Decided On November 07, 1973
TILAK RAJ Appellant
V/S
CLEAN DEAL INDUSTRIES Respondents

JUDGEMENT

(1.) The suit of the plaintiff appellant the against defendant respondent complaining that the latter had sold spoons which were an obvious imitation of the spoons manufactured by the plaintiff appellant, the design of which had been registered under section 47 of the Patents and Designs Act, 1911, contrary to section 53 thereof and praying for an injunction against the defendant respondent was dismissed by the trial court. Hence this appeal

(2.) The plaintiff had got registered his design on the spoons after making an application under section 43 and the registration certificate was issued to him by the Controller of Patents and Designs on 7tb February 1962. The plaintiff appellant thereupon obtained a copyright in the said design under section 47 of the Act. Section 53 makes it unlawful for any one to imitate such a registered design and sell a product bearing such design being an obvious imitation of the registered design without the consent of the registered proprietor of the design.
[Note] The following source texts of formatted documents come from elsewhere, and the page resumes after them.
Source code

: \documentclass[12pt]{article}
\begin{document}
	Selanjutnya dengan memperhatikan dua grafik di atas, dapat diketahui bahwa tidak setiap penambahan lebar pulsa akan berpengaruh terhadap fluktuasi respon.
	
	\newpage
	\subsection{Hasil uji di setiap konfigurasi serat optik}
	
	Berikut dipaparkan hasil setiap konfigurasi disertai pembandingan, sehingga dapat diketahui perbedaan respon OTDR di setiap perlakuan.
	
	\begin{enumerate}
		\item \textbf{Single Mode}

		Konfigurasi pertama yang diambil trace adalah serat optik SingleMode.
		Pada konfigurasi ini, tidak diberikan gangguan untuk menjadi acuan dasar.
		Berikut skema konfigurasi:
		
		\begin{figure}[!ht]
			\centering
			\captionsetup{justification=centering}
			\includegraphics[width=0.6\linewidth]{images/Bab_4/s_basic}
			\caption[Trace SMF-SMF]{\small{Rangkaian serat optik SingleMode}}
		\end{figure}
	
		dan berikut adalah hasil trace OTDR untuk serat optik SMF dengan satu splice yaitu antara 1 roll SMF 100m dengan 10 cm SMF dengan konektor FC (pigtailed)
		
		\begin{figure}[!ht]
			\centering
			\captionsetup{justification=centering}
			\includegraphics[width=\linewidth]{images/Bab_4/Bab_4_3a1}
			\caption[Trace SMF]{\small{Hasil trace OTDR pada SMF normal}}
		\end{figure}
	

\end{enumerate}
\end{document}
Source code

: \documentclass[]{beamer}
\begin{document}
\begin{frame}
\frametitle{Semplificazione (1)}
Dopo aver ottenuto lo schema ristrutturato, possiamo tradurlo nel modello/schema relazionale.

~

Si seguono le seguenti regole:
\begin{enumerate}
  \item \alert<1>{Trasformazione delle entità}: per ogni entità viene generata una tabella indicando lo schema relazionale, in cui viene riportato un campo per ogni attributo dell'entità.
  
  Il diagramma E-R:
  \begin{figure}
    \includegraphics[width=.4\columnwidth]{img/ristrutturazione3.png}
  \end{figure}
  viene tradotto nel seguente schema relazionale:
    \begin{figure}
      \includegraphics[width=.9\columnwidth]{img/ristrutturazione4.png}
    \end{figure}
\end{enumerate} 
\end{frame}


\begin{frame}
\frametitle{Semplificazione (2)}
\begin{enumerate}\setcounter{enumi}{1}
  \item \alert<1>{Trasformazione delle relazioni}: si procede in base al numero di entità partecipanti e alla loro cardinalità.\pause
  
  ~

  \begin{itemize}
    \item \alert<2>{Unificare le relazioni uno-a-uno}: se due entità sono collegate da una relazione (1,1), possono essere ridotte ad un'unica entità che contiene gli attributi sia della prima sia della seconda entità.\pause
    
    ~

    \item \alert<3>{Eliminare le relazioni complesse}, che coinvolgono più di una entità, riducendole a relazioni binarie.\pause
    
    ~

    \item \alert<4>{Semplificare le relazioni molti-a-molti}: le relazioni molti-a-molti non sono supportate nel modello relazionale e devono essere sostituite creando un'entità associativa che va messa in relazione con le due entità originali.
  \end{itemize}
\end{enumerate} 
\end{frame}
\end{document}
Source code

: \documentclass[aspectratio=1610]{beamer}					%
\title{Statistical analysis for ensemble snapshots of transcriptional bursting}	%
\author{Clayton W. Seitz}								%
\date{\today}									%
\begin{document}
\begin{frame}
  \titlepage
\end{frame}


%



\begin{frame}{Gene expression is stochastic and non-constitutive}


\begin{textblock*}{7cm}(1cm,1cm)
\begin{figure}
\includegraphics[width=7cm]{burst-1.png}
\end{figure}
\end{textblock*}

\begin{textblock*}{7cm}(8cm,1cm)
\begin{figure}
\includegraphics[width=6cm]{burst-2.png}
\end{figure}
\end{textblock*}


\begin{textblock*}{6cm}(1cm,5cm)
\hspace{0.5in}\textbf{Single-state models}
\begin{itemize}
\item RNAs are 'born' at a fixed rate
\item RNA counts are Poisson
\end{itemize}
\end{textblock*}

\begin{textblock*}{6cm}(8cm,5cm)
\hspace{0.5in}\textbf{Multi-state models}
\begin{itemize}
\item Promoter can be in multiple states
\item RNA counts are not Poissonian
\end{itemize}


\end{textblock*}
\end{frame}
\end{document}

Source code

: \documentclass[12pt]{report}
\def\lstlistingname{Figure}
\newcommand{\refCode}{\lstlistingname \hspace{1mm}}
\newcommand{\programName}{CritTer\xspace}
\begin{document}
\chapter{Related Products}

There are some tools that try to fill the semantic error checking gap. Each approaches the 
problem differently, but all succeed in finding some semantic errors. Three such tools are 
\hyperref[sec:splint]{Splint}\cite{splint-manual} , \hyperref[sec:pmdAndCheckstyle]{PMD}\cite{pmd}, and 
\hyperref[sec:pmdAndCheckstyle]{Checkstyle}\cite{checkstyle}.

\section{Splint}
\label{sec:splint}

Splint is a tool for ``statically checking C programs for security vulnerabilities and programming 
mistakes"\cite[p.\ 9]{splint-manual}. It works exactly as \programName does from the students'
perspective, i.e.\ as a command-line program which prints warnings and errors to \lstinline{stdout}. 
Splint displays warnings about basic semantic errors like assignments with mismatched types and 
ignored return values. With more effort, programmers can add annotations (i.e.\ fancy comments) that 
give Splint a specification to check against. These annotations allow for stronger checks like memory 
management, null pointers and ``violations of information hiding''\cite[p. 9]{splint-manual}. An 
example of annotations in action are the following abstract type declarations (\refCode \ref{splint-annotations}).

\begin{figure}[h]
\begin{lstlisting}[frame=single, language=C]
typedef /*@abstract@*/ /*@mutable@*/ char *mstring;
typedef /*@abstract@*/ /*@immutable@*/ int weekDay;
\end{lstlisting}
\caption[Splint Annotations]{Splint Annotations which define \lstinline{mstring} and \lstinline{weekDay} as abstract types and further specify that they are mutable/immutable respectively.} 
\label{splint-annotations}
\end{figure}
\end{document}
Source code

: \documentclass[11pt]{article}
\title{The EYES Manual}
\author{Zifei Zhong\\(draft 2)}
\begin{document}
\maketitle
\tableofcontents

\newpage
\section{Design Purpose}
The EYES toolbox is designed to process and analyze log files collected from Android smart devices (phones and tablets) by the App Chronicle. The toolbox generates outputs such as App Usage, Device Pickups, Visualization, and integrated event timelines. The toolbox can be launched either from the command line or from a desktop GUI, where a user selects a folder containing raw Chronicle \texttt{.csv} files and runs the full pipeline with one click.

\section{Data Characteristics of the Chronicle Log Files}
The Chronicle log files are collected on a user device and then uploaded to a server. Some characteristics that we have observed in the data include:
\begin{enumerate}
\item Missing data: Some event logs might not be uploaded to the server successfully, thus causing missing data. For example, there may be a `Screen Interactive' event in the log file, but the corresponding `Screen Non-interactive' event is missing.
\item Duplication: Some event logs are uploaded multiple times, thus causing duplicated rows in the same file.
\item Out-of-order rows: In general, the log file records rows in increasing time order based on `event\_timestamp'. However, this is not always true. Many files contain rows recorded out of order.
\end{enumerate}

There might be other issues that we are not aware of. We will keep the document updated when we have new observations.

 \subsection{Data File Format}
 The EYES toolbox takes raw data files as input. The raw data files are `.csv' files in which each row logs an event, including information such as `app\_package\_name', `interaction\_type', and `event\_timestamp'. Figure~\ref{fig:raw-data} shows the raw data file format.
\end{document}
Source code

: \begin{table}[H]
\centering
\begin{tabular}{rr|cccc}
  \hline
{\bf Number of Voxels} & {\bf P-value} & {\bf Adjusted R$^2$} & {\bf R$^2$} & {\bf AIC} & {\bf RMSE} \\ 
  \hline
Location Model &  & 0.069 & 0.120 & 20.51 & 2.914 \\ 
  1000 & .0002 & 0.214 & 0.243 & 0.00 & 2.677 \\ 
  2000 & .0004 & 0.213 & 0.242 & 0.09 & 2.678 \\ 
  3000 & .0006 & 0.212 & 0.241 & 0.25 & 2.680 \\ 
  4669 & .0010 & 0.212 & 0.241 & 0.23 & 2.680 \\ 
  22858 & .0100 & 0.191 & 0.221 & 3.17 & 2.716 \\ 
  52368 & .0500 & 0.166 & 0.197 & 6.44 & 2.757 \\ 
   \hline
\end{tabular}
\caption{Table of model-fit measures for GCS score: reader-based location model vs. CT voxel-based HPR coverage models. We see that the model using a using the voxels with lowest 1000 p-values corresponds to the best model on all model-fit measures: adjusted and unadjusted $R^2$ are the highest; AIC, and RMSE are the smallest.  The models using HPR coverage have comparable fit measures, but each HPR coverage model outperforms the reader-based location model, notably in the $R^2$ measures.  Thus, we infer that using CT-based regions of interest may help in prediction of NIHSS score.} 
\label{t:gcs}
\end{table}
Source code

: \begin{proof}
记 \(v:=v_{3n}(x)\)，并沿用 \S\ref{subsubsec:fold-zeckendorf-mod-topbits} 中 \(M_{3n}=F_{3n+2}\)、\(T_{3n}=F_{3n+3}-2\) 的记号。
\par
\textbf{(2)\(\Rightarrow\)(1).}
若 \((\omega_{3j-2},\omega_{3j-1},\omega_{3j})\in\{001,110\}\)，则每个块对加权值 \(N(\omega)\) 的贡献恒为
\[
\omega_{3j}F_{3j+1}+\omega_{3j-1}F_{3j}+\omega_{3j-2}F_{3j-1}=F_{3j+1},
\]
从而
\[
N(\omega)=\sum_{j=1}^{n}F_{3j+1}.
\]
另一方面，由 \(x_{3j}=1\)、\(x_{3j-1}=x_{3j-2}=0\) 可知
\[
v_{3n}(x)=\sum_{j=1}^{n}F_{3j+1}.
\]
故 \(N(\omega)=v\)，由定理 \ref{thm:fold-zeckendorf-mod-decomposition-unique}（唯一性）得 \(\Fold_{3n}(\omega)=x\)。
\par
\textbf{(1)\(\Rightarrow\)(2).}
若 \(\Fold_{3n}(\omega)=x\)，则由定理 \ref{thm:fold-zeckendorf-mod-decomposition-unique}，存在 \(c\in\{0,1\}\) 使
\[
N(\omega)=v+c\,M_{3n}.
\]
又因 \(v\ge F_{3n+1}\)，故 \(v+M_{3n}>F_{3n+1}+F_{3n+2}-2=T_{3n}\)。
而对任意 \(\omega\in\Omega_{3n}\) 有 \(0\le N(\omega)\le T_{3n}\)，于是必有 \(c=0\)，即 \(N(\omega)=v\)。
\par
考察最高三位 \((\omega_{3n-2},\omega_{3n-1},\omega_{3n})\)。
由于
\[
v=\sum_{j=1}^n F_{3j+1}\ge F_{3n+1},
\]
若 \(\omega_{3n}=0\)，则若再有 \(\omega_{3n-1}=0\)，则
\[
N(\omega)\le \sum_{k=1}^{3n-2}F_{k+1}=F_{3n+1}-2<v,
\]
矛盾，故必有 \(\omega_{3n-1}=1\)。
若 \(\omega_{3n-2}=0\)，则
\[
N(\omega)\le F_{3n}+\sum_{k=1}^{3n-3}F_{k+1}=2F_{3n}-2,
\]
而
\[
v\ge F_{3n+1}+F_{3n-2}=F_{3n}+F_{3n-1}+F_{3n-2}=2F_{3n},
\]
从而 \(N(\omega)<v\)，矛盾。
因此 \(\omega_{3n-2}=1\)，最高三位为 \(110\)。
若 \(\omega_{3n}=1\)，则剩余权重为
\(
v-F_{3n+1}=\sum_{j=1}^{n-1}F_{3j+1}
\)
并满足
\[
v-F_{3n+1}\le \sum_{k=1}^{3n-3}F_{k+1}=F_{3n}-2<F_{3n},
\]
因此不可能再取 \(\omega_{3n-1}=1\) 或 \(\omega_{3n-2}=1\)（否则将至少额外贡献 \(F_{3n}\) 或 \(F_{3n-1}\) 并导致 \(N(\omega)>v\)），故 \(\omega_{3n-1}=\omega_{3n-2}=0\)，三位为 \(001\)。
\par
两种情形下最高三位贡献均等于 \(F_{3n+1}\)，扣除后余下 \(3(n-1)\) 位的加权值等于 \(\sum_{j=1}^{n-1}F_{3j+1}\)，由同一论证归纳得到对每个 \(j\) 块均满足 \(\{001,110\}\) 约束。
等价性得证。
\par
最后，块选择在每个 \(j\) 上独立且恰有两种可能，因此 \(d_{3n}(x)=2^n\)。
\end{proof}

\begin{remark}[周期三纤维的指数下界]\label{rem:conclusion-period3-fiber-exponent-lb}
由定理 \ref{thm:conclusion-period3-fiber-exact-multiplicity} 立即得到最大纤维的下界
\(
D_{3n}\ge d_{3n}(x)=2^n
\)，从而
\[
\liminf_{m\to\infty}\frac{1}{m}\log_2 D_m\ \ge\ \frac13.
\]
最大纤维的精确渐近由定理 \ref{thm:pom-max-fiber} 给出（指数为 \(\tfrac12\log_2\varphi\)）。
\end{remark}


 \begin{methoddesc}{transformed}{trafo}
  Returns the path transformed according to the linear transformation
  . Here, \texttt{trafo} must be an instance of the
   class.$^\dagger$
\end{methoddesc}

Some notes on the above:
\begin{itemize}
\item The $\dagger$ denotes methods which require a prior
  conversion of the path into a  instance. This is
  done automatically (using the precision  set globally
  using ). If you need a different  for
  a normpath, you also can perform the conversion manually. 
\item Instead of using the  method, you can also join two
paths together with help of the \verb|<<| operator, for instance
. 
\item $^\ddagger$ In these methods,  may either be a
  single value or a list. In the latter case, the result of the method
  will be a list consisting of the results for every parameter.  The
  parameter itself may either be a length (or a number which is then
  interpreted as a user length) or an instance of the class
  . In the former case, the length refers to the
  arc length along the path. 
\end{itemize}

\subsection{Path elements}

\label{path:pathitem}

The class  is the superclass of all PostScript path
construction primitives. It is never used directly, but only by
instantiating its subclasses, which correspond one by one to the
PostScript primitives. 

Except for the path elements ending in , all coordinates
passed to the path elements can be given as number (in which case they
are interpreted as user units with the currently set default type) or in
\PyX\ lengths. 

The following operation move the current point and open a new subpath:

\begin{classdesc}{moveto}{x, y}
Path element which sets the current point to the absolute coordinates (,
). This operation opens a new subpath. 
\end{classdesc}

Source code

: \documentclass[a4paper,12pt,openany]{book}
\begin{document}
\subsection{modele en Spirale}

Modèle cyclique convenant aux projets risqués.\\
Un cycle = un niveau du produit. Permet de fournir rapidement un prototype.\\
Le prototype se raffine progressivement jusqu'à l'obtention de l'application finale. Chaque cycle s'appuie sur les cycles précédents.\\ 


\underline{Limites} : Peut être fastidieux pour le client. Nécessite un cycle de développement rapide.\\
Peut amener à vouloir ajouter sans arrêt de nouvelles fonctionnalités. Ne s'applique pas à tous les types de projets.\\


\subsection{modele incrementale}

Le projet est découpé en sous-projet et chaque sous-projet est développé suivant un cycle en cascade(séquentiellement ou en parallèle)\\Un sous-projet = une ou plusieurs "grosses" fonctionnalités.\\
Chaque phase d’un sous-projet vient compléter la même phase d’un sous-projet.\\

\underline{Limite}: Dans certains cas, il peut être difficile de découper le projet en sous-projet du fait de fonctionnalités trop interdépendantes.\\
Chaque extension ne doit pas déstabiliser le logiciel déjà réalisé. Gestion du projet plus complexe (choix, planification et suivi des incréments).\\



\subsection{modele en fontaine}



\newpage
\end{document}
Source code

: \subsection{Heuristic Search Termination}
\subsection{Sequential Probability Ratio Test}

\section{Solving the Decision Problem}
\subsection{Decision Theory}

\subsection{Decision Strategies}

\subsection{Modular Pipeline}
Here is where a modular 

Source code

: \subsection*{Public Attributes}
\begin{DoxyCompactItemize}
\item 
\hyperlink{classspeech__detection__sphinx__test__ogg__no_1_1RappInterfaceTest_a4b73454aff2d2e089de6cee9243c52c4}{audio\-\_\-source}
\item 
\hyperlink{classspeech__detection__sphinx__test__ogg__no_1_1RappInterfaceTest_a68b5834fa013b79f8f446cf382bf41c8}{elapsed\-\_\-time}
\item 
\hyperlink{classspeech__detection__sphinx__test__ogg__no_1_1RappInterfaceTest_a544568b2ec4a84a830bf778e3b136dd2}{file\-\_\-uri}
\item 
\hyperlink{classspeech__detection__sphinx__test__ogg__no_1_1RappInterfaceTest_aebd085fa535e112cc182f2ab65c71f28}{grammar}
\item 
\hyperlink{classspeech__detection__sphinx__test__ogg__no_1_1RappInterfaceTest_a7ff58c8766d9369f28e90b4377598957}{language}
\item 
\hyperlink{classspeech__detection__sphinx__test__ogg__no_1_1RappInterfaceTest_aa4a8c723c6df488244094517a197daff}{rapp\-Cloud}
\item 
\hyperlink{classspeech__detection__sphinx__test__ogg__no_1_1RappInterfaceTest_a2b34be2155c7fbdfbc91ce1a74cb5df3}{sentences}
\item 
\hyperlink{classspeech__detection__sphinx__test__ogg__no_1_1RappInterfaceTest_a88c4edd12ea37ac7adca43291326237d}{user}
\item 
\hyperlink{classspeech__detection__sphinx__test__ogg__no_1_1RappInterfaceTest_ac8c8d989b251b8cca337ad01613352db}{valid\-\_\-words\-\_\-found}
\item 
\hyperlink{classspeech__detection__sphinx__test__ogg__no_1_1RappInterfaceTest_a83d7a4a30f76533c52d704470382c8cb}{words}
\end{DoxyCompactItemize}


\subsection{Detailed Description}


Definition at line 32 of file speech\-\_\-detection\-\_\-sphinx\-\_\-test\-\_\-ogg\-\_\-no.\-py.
The trial court found that the plaintiff was a registered proprietor of the design No. 111025 and also that the spoons sold by the defendant were so similar to those sold by the plaintiff in design that it was difficult to distinguish the one from the other. On this finding, the action of the defendant amounted to "an obvious imitation" of the design of the plaintiff appellant within the meaning of section 53 of the Act. The trial court, however, dismissed the suit for injunction on the ground that the designs of both the plaintiff and defendant were an imitation of a German design called SIIKEMA and, therefore, the plaintiff's design was not entitled to registration. For, under section 43 only such a design was entitled to registration as was new or original and not previously published in India.

(3.) The learned trial Court did not refer to sections 47, 51 A and 53 of the Act. He relied on the decision in Qader Bakshsh v. Gulam Mohammad1 for the proposition that the registration of the plaintiff's design was not effective unless the design was proved by the plaintiff in the suit to have been one which had been not previously published in India.